----- Material for this task -----

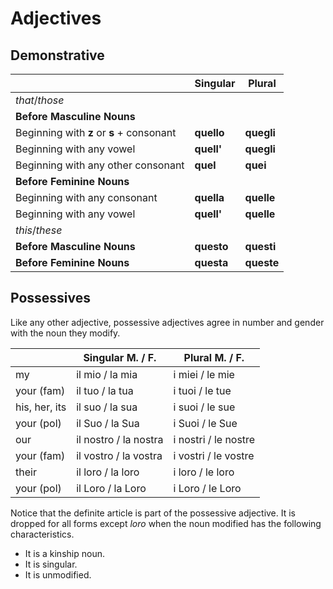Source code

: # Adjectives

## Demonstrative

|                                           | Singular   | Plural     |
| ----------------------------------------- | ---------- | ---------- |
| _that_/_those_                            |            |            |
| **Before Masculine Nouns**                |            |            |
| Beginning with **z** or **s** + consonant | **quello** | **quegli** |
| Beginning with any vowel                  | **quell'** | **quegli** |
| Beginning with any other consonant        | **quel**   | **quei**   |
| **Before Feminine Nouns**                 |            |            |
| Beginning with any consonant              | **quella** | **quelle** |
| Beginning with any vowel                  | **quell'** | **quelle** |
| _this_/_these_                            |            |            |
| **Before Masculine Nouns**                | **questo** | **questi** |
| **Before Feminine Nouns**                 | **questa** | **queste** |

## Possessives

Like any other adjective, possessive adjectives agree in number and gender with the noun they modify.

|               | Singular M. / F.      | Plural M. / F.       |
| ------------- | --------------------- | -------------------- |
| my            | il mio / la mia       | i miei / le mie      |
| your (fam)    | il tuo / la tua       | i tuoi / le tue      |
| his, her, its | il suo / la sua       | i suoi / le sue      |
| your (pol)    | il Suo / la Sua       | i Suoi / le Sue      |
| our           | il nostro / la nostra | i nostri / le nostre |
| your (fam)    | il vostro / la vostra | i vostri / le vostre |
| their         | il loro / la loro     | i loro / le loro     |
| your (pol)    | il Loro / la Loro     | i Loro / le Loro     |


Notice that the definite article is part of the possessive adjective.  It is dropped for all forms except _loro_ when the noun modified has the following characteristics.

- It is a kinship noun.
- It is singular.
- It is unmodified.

-----

= What is required =
Before copying the data, remove the pictures. Then repeat the rest exactly.

= Answer section =
Source code

: # Adjectives

## Demonstrative

|                                           | Singular   | Plural     |
| ----------------------------------------- | ---------- | ---------- |
| _that_/_those_                            |            |            |
| **Before Masculine Nouns**                |            |            |
| Beginning with **z** or **s** + consonant | **quello** | **quegli** |
| Beginning with any vowel                  | **quell'** | **quegli** |
| Beginning with any other consonant        | **quel**   | **quei**   |
| **Before Feminine Nouns**                 |            |            |
| Beginning with any consonant              | **quella** | **quelle** |
| Beginning with any vowel                  | **quell'** | **quelle** |
| _this_/_these_                            |            |            |
| **Before Masculine Nouns**                | **questo** | **questi** |
| **Before Feminine Nouns**                 | **questa** | **queste** |

## Possessives

Like any other adjective, possessive adjectives agree in number and gender with the noun they modify.

|               | Singular M. / F.      | Plural M. / F.       |
| ------------- | --------------------- | -------------------- |
| my            | il mio / la mia       | i miei / le mie      |
| your (fam)    | il tuo / la tua       | i tuoi / le tue      |
| his, her, its | il suo / la sua       | i suoi / le sue      |
| your (pol)    | il Suo / la Sua       | i Suoi / le Sue      |
| our           | il nostro / la nostra | i nostri / le nostre |
| your (fam)    | il vostro / la vostra | i vostri / le vostre |
| their         | il loro / la loro     | i loro / le loro     |
| your (pol)    | il Loro / la Loro     | i Loro / le Loro     |


Notice that the definite article is part of the possessive adjective.  It is dropped for all forms except _loro_ when the noun modified has the following characteristics.

- It is a kinship noun.
- It is singular.
- It is unmodified.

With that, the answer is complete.